As there is no type policy (see comment above), these assertions do not hold.

  Array.join.call("not an Array", { notAString: true });
Attachment #8459333 - Flags: review?(nicolas.b.pierron)
Attachment #8459333 - Flags: feedback+
Attached patch patch.v2.diff (obsolete) — Splinter Review
Attachment #8459333 - Attachment is obsolete: true
Attachment #8460510 - Flags: review?(nicolas.b.pierron)
Comment on attachment 8460510 [details] [diff] [review]
patch.v2.diff

Review of attachment 8460510 [details] [diff] [review]:
-----------------------------------------------------------------

I am ok, with the Ion part of the patch, but I am not a specialist of the Array part, Waldo might know better.
In Any case, I think it would be better to just provide an _impl function used by Ion, which share the same backend, even if we have to duplicate a bit of the logic to get the length.

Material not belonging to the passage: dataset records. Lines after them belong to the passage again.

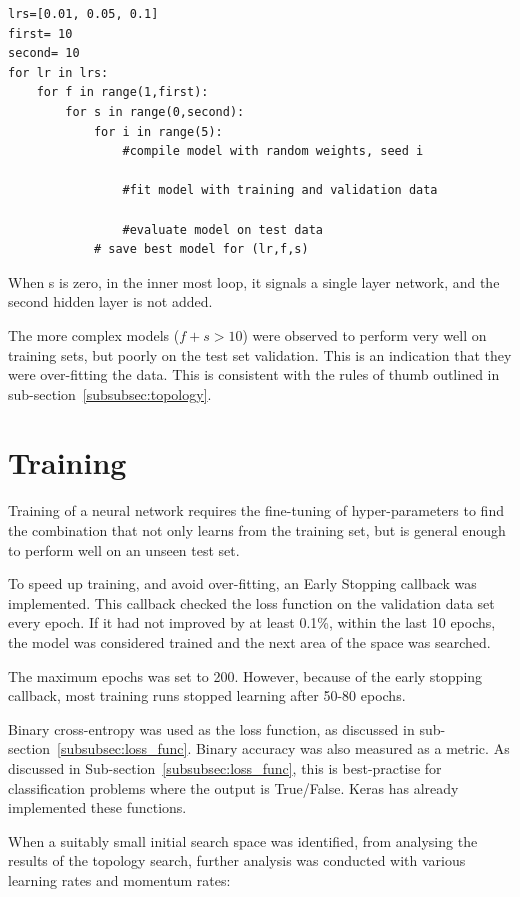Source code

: \begin{lstlisting}[caption={Initial Space Search}, captionpos=t, label={lst:initial_search}]
lrs=[0.01, 0.05, 0.1]
first= 10
second= 10
for lr in lrs:
    for f in range(1,first):
        for s in range(0,second):
            for i in range(5):
                #compile model with random weights, seed i
                
                #fit model with training and validation data
                
                #evaluate model on test data
            # save best model for (lr,f,s)
\end{lstlisting}

When s is zero, in the inner most loop, it signals a single layer network, and the second hidden layer is not added.

The more complex models ($f+s > 10$) were observed to perform very well on training sets, but poorly on the test set validation. This is an indication that they were over-fitting the data. This is consistent with the rules of thumb outlined in sub-section~\ref{subsubsec:topology}.

\pagebreak
\section{Training}

Training of a neural network requires the fine-tuning of hyper-parameters to find the combination that not only learns from the training set, but is general enough to perform well on an unseen test set.

To speed up training, and avoid over-fitting, an Early Stopping callback was implemented. This callback checked the loss function on the validation data set every epoch. If it had not improved by at least 0.1\%, within the last 10 epochs, the model was considered trained and the next area of the space was searched.

The maximum epochs was set to 200. However, because of the early stopping callback, most training runs stopped learning after 50-80 epochs.

Binary cross-entropy was used as the loss function, as discussed in sub-section~\ref{subsubsec:loss_func}. Binary accuracy was also measured as a metric. As discussed in Sub-section~\ref{subsubsec:loss_func}, this is best-practise for classification problems where the output is True/False. Keras has already implemented these functions.

When a suitably small initial search space was identified, from analysing the results of the topology search, further analysis was conducted with various learning rates and momentum rates:

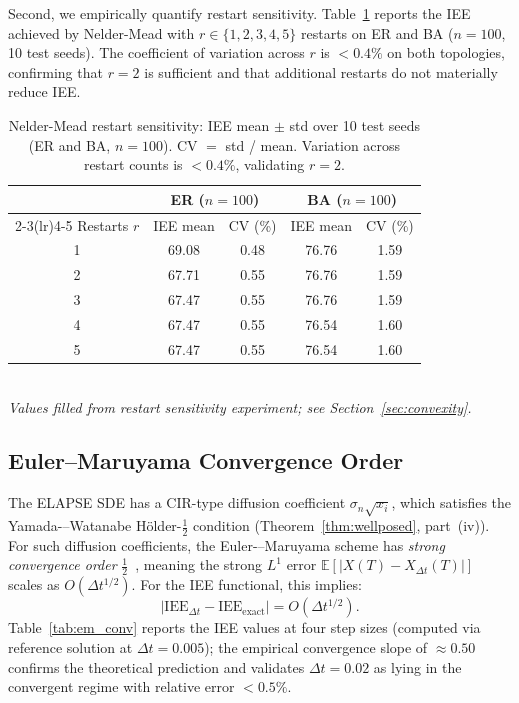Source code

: \documentclass[review,12pt]{elsarticle}
\newcommand{\IEE}{\mathrm{IEE}}
\begin{document}
Second, we empirically quantify restart sensitivity.
Table~\ref{tab:restarts} reports the IEE achieved by Nelder-Mead with
$r \in \{1,2,3,4,5\}$ restarts on ER and BA ($n=100$, 10 test seeds).
The coefficient of variation across $r$ is $<0.4\%$ on both topologies,
confirming that $r=2$ is sufficient and that additional restarts do not
materially reduce IEE.

\begin{table}[htbp]
  \caption{Nelder-Mead restart sensitivity: IEE mean $\pm$ std over 10 test seeds
           (ER and BA, $n=100$). CV $=$ std / mean.
           Variation across restart counts is $<0.4\%$, validating $r=2$.}
  \label{tab:restarts}
  \centering
  \small
  \renewcommand{\arraystretch}{1.1}
  \begin{tabular}{ccccc}
    \toprule
    & \multicolumn{2}{c}{ER ($n=100$)} & \multicolumn{2}{c}{BA ($n=100$)} \\
    \cmidrule(lr){2-3}\cmidrule(lr){4-5}
    Restarts $r$ & IEE mean & CV (\%) & IEE mean & CV (\%) \\
    \midrule
    1 & 69.08 & 0.48 & 76.76 & 1.59 \\
    2 & 67.71 & 0.55 & 76.76 & 1.59 \\
    3 & 67.47 & 0.55 & 76.76 & 1.59 \\
    4 & 67.47 & 0.55 & 76.54 & 1.60 \\
    5 & 67.47 & 0.55 & 76.54 & 1.60 \\
    \bottomrule
  \end{tabular}
  \smallskip\\
  \small\textit{Values filled from restart sensitivity experiment; see Section~\ref{sec:convexity}.}
\end{table}



\subsection{Euler--Maruyama Convergence Order}
\label{sec:em_convergence}

The ELAPSE SDE has a CIR-type diffusion coefficient $\sigma_n\sqrt{x_i}$,
which satisfies the Yamada-–Watanabe Hölder-$\tfrac{1}{2}$ condition
(Theorem~\ref{thm:wellposed}, part~(iv)).  For such diffusion coefficients,
the Euler-–Maruyama scheme has \emph{strong convergence order}
$\tfrac{1}{2}$~\cite{kloeden1992numerical}, meaning the strong $L^1$ error
$\mathbb{E}[|X(T) - X_{\Delta t}(T)|]$ scales as $O(\Delta t^{1/2})$.
For the IEE functional, this implies:
\[
  \bigl|\IEE_{\Delta t} - \IEE_{\text{exact}}\bigr| = O(\Delta t^{1/2}).
\]
Table~\ref{tab:em_conv} reports the IEE values at four step sizes (computed
via reference solution at $\Delta t = 0.005$); the empirical convergence slope
of $\approx 0.50$ confirms the theoretical prediction and validates
$\Delta t = 0.02$ as lying in the convergent regime with relative error $< 0.5\%$.
\end{document}
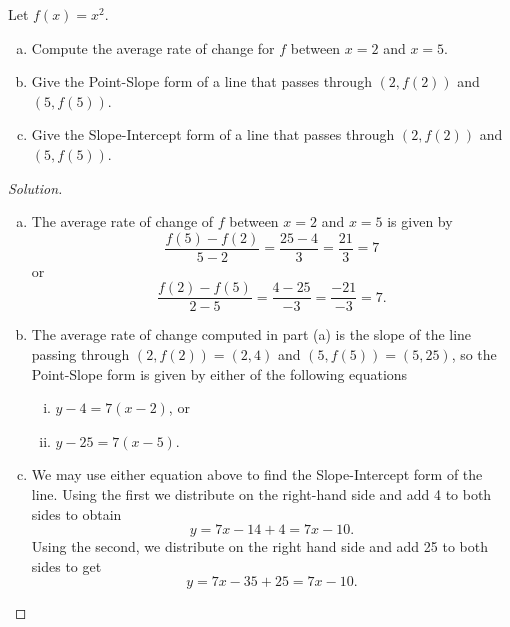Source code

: \documentclass[12pt]{amsart}
\begin{document}
\begin{thm}[16 Points]\label{ex9}
  Let $f(x) = x^2$.
  \begin{enumerate}[(a)]
  \item
    Compute the average rate of change for $f$ between $x = 2$ and $x = 5$.
  \item
    Give the Point-Slope form of a line that passes through $(2, f(2))$ and $(5, f(5))$.
  \item
    Give the Slope-Intercept form of a line that passes through $(2, f(2))$ and $(5, f(5))$.
  \end{enumerate}
  
  \begin{proof}[Solution]
    \begin{enumerate}[(a)]
    \item
      The average rate of change of $f$ between $x = 2$ and $x = 5$ is given by
      $$\frac{f(5) - f(2)}{5 - 2} = \frac{25 - 4}{3} = \frac{21}{3} = 7$$
      or
      $$\frac{f(2) - f(5)}{2 - 5} = \frac{4 - 25}{-3} = \frac{-21}{-3} = 7.$$
    \item
      The average rate of change computed in part (a) is the slope of the line passing through $(2, f(2)) = (2,4)$ and $(5, f(5)) = (5, 25)$, so the Point-Slope form is given by either of the following equations
      \begin{enumerate}[(i)]
      \item
        $y - 4 = 7(x - 2)$, or
      \item
        $y - 25 = 7(x - 5)$.
      \end{enumerate}
    \item
      We may use either equation above to find the Slope-Intercept form of the line.  
      Using the first we distribute on the right-hand side and add 4 to both sides to obtain
      $$y = 7x - 14 + 4 = 7x - 10.$$
      Using the second, we distribute on the right hand side and add 25 to both sides to get
      $$y = 7x - 35 + 25 = 7x - 10.$$
    \end{enumerate}
  \end{proof}
\end{thm}
\end{document}
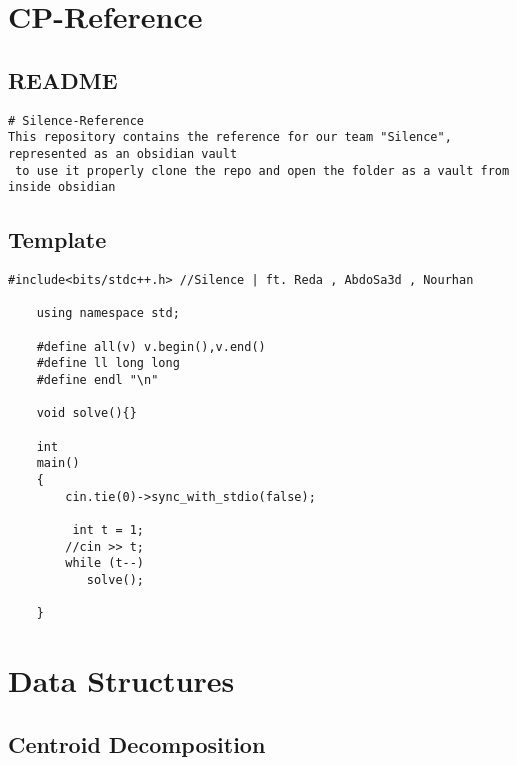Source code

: \section{CP-Reference}

\subsection{README}

\begin{lstlisting}[style=cpp]
# Silence-Reference
This repository contains the reference for our team "Silence", represented as an obsidian vault
 to use it properly clone the repo and open the folder as a vault from inside obsidian
\end{lstlisting}

\subsection{Template}

\begin{lstlisting}[style=cpp]
	#include<bits/stdc++.h> //Silence | ft. Reda , AbdoSa3d , Nourhan  
	  
	using namespace std;
	
	#define all(v) v.begin(),v.end()  
	#define ll long long  
	#define endl "\n"  
	  
	void solve(){}  
	  
	int  
	main()  
	{    
		cin.tie(0)->sync_with_stdio(false);
		
		 int t = 1;  
	    //cin >> t;  
	    while (t--)  
	       solve();  
	  
	}
\end{lstlisting}

\section{Data Structures}

\subsection{Centroid Decomposition}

::: js/src/jit-test/tests/ion/bug977966.js
@@ +19,5 @@
> +var uceFault_join = eval(uneval(uceFault).replace('uceFault', 'uceFault_join'))
> +function join(i) {
> +    var x = [i, i].join("->");
> +    if (uceFault_join(i) || uceFault_join(i)) {
> +        assertEq(x, "99->99");

You don't need ucefault for these test cases, unless you are making attempts at handling the equivalent recover instruction.

::: js/src/jsarray.cpp
@@ -1044,4 @@
>  {
>      // This method is shared by Array.prototype.join and
>      // Array.prototype.toLocaleString. The steps in ES5 are nearly the same, so
>      // the annotations in this function apply to both toLocaleString and join.

Please, try to keep this comment valid.

@@ -1048,5 @@
>  
>      // Step 1
> -    RootedObject obj(cx, ToObject(cx, args.thisv()));
> -    if (!obj)
> -        return false;

http://www.ecma-international.org/ecma-262/5.1/#sec-15.4.4.5

@@ +1127,5 @@
> +
> +
> +    RootedLinearString sepstr(cx);
> +    if (!Locale && args.hasDefined(0)) {
> +        JSString *s = ToString<CanGC>(cx, args[0]);

This does not have the same semantic as specified in the ecma standard.  The access of GetLengthProperty is observable.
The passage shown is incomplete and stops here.